Information shown Block Start
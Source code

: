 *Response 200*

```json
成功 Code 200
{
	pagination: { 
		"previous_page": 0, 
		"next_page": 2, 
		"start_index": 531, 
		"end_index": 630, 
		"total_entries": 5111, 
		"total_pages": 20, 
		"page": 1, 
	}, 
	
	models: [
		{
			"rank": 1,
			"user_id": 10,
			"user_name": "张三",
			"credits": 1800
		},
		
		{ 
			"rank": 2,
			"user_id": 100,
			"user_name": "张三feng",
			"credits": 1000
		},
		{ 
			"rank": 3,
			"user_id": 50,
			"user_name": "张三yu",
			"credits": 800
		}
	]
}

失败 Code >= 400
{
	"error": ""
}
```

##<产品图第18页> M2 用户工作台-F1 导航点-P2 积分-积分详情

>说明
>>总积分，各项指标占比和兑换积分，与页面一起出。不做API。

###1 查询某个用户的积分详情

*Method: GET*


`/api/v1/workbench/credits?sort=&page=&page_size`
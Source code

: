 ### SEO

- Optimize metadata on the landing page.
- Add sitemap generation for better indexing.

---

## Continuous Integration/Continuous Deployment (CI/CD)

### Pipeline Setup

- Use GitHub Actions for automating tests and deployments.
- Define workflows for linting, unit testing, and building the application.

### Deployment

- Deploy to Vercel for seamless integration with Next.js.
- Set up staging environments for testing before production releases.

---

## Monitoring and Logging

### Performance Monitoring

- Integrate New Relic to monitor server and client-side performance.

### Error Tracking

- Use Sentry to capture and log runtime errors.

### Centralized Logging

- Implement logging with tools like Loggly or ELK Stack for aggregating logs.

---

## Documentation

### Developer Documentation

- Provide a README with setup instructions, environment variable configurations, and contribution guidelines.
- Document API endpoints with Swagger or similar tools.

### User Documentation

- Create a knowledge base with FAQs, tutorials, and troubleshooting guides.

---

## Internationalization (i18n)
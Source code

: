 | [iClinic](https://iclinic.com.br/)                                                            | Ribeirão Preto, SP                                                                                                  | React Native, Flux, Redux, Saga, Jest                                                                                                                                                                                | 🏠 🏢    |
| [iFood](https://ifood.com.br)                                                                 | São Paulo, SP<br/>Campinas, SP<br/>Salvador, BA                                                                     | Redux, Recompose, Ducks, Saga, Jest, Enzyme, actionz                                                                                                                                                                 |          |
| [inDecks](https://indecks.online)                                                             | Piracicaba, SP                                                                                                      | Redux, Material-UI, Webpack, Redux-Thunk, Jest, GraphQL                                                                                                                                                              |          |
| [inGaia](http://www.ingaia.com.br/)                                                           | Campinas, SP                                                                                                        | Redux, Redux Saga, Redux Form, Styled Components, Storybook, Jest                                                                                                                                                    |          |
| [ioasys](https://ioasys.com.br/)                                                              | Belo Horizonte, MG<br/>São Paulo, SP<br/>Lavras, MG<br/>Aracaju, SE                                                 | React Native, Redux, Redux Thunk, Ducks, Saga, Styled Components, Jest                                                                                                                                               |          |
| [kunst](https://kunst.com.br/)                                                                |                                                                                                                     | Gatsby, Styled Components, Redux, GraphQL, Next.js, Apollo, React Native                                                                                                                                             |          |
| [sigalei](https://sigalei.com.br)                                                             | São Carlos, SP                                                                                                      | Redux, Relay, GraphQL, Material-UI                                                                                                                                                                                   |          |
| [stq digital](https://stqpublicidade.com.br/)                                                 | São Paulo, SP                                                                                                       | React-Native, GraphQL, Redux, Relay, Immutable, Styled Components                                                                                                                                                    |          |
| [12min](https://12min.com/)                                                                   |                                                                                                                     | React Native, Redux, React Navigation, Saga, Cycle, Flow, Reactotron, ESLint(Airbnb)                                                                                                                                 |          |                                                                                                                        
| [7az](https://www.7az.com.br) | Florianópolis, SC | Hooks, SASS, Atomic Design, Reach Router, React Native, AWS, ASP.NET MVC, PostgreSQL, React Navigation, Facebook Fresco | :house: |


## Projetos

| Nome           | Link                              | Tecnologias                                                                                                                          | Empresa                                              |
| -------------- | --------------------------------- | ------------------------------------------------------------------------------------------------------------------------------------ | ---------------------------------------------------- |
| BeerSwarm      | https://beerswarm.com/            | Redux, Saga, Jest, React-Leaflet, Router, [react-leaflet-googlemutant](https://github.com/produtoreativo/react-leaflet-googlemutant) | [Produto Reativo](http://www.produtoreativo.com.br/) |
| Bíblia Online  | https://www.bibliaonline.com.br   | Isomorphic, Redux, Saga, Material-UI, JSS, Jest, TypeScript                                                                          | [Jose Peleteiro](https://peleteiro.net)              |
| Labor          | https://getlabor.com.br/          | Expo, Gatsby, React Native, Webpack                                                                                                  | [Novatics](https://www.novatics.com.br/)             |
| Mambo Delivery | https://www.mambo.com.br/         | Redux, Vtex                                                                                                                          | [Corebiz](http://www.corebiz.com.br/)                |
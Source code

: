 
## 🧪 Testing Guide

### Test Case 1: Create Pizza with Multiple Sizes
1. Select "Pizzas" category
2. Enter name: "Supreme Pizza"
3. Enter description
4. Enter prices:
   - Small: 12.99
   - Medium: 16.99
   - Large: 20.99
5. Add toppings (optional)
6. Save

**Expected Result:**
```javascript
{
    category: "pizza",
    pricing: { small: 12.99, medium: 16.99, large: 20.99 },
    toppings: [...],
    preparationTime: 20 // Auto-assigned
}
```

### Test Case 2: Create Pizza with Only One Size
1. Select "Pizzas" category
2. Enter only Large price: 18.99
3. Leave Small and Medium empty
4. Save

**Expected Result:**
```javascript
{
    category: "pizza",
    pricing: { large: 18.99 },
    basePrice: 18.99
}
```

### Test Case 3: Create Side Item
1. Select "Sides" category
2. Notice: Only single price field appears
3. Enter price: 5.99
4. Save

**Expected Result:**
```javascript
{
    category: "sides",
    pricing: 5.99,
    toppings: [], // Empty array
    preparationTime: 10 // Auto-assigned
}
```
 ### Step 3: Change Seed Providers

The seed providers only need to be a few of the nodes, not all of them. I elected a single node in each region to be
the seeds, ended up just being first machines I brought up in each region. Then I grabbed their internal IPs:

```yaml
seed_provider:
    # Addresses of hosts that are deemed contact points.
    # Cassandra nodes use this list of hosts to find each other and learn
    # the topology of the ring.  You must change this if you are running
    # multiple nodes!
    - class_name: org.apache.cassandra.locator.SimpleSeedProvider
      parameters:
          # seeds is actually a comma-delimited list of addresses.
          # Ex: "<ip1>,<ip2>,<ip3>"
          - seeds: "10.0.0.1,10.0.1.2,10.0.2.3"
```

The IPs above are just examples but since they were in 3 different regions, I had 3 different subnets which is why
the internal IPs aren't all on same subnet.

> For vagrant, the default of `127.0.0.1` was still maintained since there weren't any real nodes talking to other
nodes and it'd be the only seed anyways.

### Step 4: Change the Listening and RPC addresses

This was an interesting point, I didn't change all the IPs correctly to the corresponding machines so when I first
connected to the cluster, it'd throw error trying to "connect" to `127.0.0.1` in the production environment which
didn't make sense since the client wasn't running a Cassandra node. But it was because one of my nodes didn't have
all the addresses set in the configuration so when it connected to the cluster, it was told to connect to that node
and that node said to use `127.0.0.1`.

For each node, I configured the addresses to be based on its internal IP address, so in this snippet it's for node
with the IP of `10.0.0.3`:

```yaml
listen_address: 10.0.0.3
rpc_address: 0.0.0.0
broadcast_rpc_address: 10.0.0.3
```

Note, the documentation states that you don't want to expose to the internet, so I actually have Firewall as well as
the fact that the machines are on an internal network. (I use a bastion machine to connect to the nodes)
Information shown Block End
◆ Task item:
Each entry above is to be transcribed exactly as it was written.

◆ Your response:
Source code

: *Response 200*

```json
成功 Code 200
{
	pagination: { 
		"previous_page": 0, 
		"next_page": 2, 
		"start_index": 531, 
		"end_index": 630, 
		"total_entries": 5111, 
		"total_pages": 20, 
		"page": 1, 
	}, 
	
	models: [
		{
			"rank": 1,
			"user_id": 10,
			"user_name": "张三",
			"credits": 1800
		},
		
		{ 
			"rank": 2,
			"user_id": 100,
			"user_name": "张三feng",
			"credits": 1000
		},
		{ 
			"rank": 3,
			"user_id": 50,
			"user_name": "张三yu",
			"credits": 800
		}
	]
}

失败 Code >= 400
{
	"error": ""
}
```

##<产品图第18页> M2 用户工作台-F1 导航点-P2 积分-积分详情

>说明
>>总积分，各项指标占比和兑换积分，与页面一起出。不做API。

###1 查询某个用户的积分详情

*Method: GET*


`/api/v1/workbench/credits?sort=&page=&page_size`
Source code

: ### SEO

- Optimize metadata on the landing page.
- Add sitemap generation for better indexing.

---

## Continuous Integration/Continuous Deployment (CI/CD)

### Pipeline Setup

- Use GitHub Actions for automating tests and deployments.
- Define workflows for linting, unit testing, and building the application.

### Deployment

- Deploy to Vercel for seamless integration with Next.js.
- Set up staging environments for testing before production releases.

---

## Monitoring and Logging

### Performance Monitoring

- Integrate New Relic to monitor server and client-side performance.

### Error Tracking

- Use Sentry to capture and log runtime errors.

### Centralized Logging

- Implement logging with tools like Loggly or ELK Stack for aggregating logs.

---

## Documentation

### Developer Documentation

- Provide a README with setup instructions, environment variable configurations, and contribution guidelines.
- Document API endpoints with Swagger or similar tools.

### User Documentation

- Create a knowledge base with FAQs, tutorials, and troubleshooting guides.

---

## Internationalization (i18n)
Source code

: | [iClinic](https://iclinic.com.br/)                                                            | Ribeirão Preto, SP                                                                                                  | React Native, Flux, Redux, Saga, Jest                                                                                                                                                                                | 🏠 🏢    |
| [iFood](https://ifood.com.br)                                                                 | São Paulo, SP<br/>Campinas, SP<br/>Salvador, BA                                                                     | Redux, Recompose, Ducks, Saga, Jest, Enzyme, actionz                                                                                                                                                                 |          |
| [inDecks](https://indecks.online)                                                             | Piracicaba, SP                                                                                                      | Redux, Material-UI, Webpack, Redux-Thunk, Jest, GraphQL                                                                                                                                                              |          |
| [inGaia](http://www.ingaia.com.br/)                                                           | Campinas, SP                                                                                                        | Redux, Redux Saga, Redux Form, Styled Components, Storybook, Jest                                                                                                                                                    |          |
| [ioasys](https://ioasys.com.br/)                                                              | Belo Horizonte, MG<br/>São Paulo, SP<br/>Lavras, MG<br/>Aracaju, SE                                                 | React Native, Redux, Redux Thunk, Ducks, Saga, Styled Components, Jest                                                                                                                                               |          |
| [kunst](https://kunst.com.br/)                                                                |                                                                                                                     | Gatsby, Styled Components, Redux, GraphQL, Next.js, Apollo, React Native                                                                                                                                             |          |
| [sigalei](https://sigalei.com.br)                                                             | São Carlos, SP                                                                                                      | Redux, Relay, GraphQL, Material-UI                                                                                                                                                                                   |          |
| [stq digital](https://stqpublicidade.com.br/)                                                 | São Paulo, SP                                                                                                       | React-Native, GraphQL, Redux, Relay, Immutable, Styled Components                                                                                                                                                    |          |
| [12min](https://12min.com/)                                                                   |                                                                                                                     | React Native, Redux, React Navigation, Saga, Cycle, Flow, Reactotron, ESLint(Airbnb)                                                                                                                                 |          |                                                                                                                        
| [7az](https://www.7az.com.br) | Florianópolis, SC | Hooks, SASS, Atomic Design, Reach Router, React Native, AWS, ASP.NET MVC, PostgreSQL, React Navigation, Facebook Fresco | :house: |


## Projetos

| Nome           | Link                              | Tecnologias                                                                                                                          | Empresa                                              |
| -------------- | --------------------------------- | ------------------------------------------------------------------------------------------------------------------------------------ | ---------------------------------------------------- |
| BeerSwarm      | https://beerswarm.com/            | Redux, Saga, Jest, React-Leaflet, Router, [react-leaflet-googlemutant](https://github.com/produtoreativo/react-leaflet-googlemutant) | [Produto Reativo](http://www.produtoreativo.com.br/) |
| Bíblia Online  | https://www.bibliaonline.com.br   | Isomorphic, Redux, Saga, Material-UI, JSS, Jest, TypeScript                                                                          | [Jose Peleteiro](https://peleteiro.net)              |
| Labor          | https://getlabor.com.br/          | Expo, Gatsby, React Native, Webpack                                                                                                  | [Novatics](https://www.novatics.com.br/)             |
| Mambo Delivery | https://www.mambo.com.br/         | Redux, Vtex                                                                                                                          | [Corebiz](http://www.corebiz.com.br/)                |
Source code

: 
## 🧪 Testing Guide

### Test Case 1: Create Pizza with Multiple Sizes
1. Select "Pizzas" category
2. Enter name: "Supreme Pizza"
3. Enter description
4. Enter prices:
   - Small: 12.99
   - Medium: 16.99
   - Large: 20.99
5. Add toppings (optional)
6. Save

**Expected Result:**
```javascript
{
    category: "pizza",
    pricing: { small: 12.99, medium: 16.99, large: 20.99 },
    toppings: [...],
    preparationTime: 20 // Auto-assigned
}
```

### Test Case 2: Create Pizza with Only One Size
1. Select "Pizzas" category
2. Enter only Large price: 18.99
3. Leave Small and Medium empty
4. Save

**Expected Result:**
```javascript
{
    category: "pizza",
    pricing: { large: 18.99 },
    basePrice: 18.99
}
```

### Test Case 3: Create Side Item
1. Select "Sides" category
2. Notice: Only single price field appears
3. Enter price: 5.99
4. Save

**Expected Result:**
```javascript
{
    category: "sides",
    pricing: 5.99,
    toppings: [], // Empty array
    preparationTime: 10 // Auto-assigned
}
```
 ### Step 3: Change Seed Providers

The seed providers only need to be a few of the nodes, not all of them. I elected a single node in each region to be
the seeds, ended up just being first machines I brought up in each region. Then I grabbed their internal IPs:

```yaml
seed_provider:
    # Addresses of hosts that are deemed contact points.
    # Cassandra nodes use this list of hosts to find each other and learn
    # the topology of the ring.  You must change this if you are running
    # multiple nodes!
    - class_name: org.apache.cassandra.locator.SimpleSeedProvider
      parameters:
          # seeds is actually a comma-delimited list of addresses.
          # Ex: "<ip1>,<ip2>,<ip3>"
          - seeds: "10.0.0.1,10.0.1.2,10.0.2.3"
```

The IPs above are just examples but since they were in 3 different regions, I had 3 different subnets which is why
the internal IPs aren't all on same subnet.

> For vagrant, the default of `127.0.0.1` was still maintained since there weren't any real nodes talking to other
nodes and it'd be the only seed anyways.

### Step 4: Change the Listening and RPC addresses

This was an interesting point, I didn't change all the IPs correctly to the corresponding machines so when I first
connected to the cluster, it'd throw error trying to "connect" to `127.0.0.1` in the production environment which
didn't make sense since the client wasn't running a Cassandra node. But it was because one of my nodes didn't have
all the addresses set in the configuration so when it connected to the cluster, it was told to connect to that node
and that node said to use `127.0.0.1`.

For each node, I configured the addresses to be based on its internal IP address, so in this snippet it's for node
with the IP of `10.0.0.3`:

```yaml
listen_address: 10.0.0.3
rpc_address: 0.0.0.0
broadcast_rpc_address: 10.0.0.3
```

Note, the documentation states that you don't want to expose to the internet, so I actually have Firewall as well as
the fact that the machines are on an internal network. (I use a bastion machine to connect to the nodes)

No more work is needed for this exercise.